Existe também a possibilidade de o litígio possessório recair sobre imóvel de propriedade da União ou suas autarquias, fundações ou empresas públicas. Nessa hipótese, a competência será da Justiça Estadual, se as partes disputam a posse sem contestação de domínio por parte da União. Uma vez manifestado o interesse do ente público no litígio, o processo deverá ser remetido à Justiça Federal, porquanto, a teor da Súmula nº 150 do STJ, a ela compete decidir acerca do interesse da União no feito. Não importa o fato de a ação possessória vedar a discussão acerca do domínio. Se a decisão no pleito possessório implicar alteração no contexto econômico da pessoa jurídica de direito público, autorizada estará a intervenção anômala da União, nos termos do art. 5º, parágrafo único, da Lei nº 9.469/1997.
O enunciado da Súmula 637 do STJ, aprovado em 07.11.2019, admite a legitimidade do ente público para intervir incidentalmente em ação possessória entre particulares, sendo-lhe permitido deduzir qualquer matéria defensiva, até mesmo a alegação de domínio. Trata-se de hipótese que, na prática, relativiza a regra exposta no art. 557 do CPC/2015, segundo a qual “na pendência de ação possessória é vedado, tanto ao autor quanto ao réu, propor ação de reconhecimento de domínio, exceto se a pretensão for deduzida em face de terceira pessoa”. Veja um exemplo: em ação de reintegração de posse envolvendo particulares, o Instituto Nacional de Colonização e Reforma Agrária (INCRA) apresenta oposição alegando que o terreno objeto da ação é de propriedade da autarquia federal. Nesse caso, por se tratar de bem público, não há falar em demonstração do poder físico sobre o imóvel para a caracterização da posse, de modo que caberá ao INCRA reivindicar a proteção possessória por meio da oposição. A ação irá tramitar, a partir da intervenção da autarquia federal, perante a Justiça Federal.

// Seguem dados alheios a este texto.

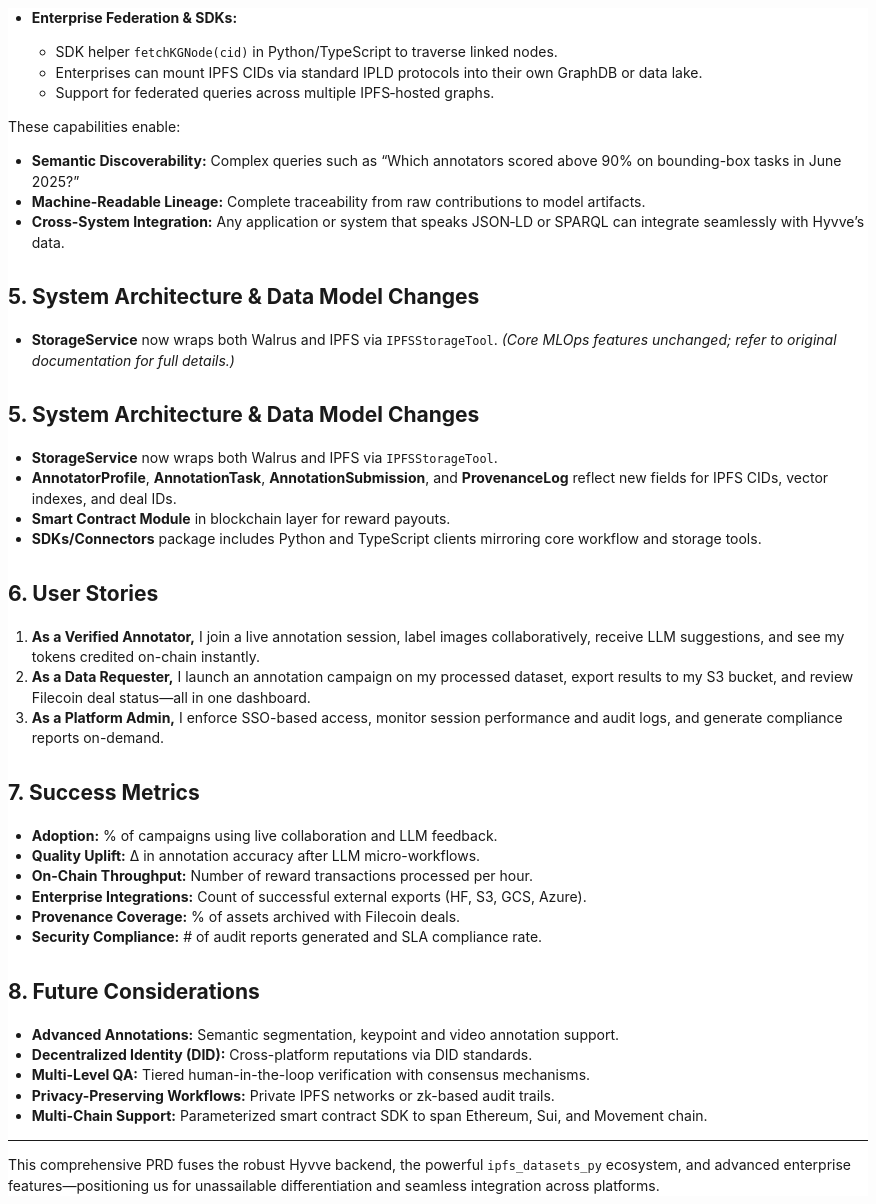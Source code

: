 * **Enterprise Federation & SDKs:**

  * SDK helper `fetchKGNode(cid)` in Python/TypeScript to traverse linked nodes.
  * Enterprises can mount IPFS CIDs via standard IPLD protocols into their own GraphDB or data lake.
  * Support for federated queries across multiple IPFS‑hosted graphs.

These capabilities enable:

* **Semantic Discoverability:** Complex queries such as “Which annotators scored above 90% on bounding-box tasks in June 2025?”
* **Machine-Readable Lineage:** Complete traceability from raw contributions to model artifacts.
* **Cross-System Integration:** Any application or system that speaks JSON‑LD or SPARQL can integrate seamlessly with Hyvve’s data.

## 5. System Architecture & Data Model Changes

* **StorageService** now wraps both Walrus and IPFS via `IPFSStorageTool`.
  *(Core MLOps features unchanged; refer to original documentation for full details.)*

## 5. System Architecture & Data Model Changes

* **StorageService** now wraps both Walrus and IPFS via `IPFSStorageTool`.
* **AnnotatorProfile**, **AnnotationTask**, **AnnotationSubmission**, and **ProvenanceLog** reflect new fields for IPFS CIDs, vector indexes, and deal IDs.
* **Smart Contract Module** in blockchain layer for reward payouts.
* **SDKs/Connectors** package includes Python and TypeScript clients mirroring core workflow and storage tools.

## 6. User Stories

1. **As a Verified Annotator,** I join a live annotation session, label images collaboratively, receive LLM suggestions, and see my tokens credited on-chain instantly.
2. **As a Data Requester,** I launch an annotation campaign on my processed dataset, export results to my S3 bucket, and review Filecoin deal status—all in one dashboard.
3. **As a Platform Admin,** I enforce SSO-based access, monitor session performance and audit logs, and generate compliance reports on-demand.

## 7. Success Metrics

* **Adoption:** % of campaigns using live collaboration and LLM feedback.
* **Quality Uplift:** Δ in annotation accuracy after LLM micro-workflows.
* **On-Chain Throughput:** Number of reward transactions processed per hour.
* **Enterprise Integrations:** Count of successful external exports (HF, S3, GCS, Azure).
* **Provenance Coverage:** % of assets archived with Filecoin deals.
* **Security Compliance:** # of audit reports generated and SLA compliance rate.

## 8. Future Considerations

* **Advanced Annotations:** Semantic segmentation, keypoint and video annotation support.
* **Decentralized Identity (DID):** Cross-platform reputations via DID standards.
* **Multi-Level QA:** Tiered human-in-the-loop verification with consensus mechanisms.
* **Privacy-Preserving Workflows:** Private IPFS networks or zk-based audit trails.
* **Multi-Chain Support:** Parameterized smart contract SDK to span Ethereum, Sui, and Movement chain.

---

This comprehensive PRD fuses the robust Hyvve backend, the powerful `ipfs_datasets_py` ecosystem, and advanced enterprise features—positioning us for unassailable differentiation and seamless integration across platforms.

A aplicação do entendimento sumulado não indica a automática procedência da demanda em favor do ente público. De acordo com o parágrafo único do art. 557 do CPC/2015, “não obsta a manutenção ou à reintegração de posse a alegação de propriedade ou de outro direito sobre a coisa”. Assim, não é a intervenção do poder público e a alegação de propriedade que inviabilizará a proteção possessória pretendida pelas partes, mas o que efetivamente for apurado no curso do processo.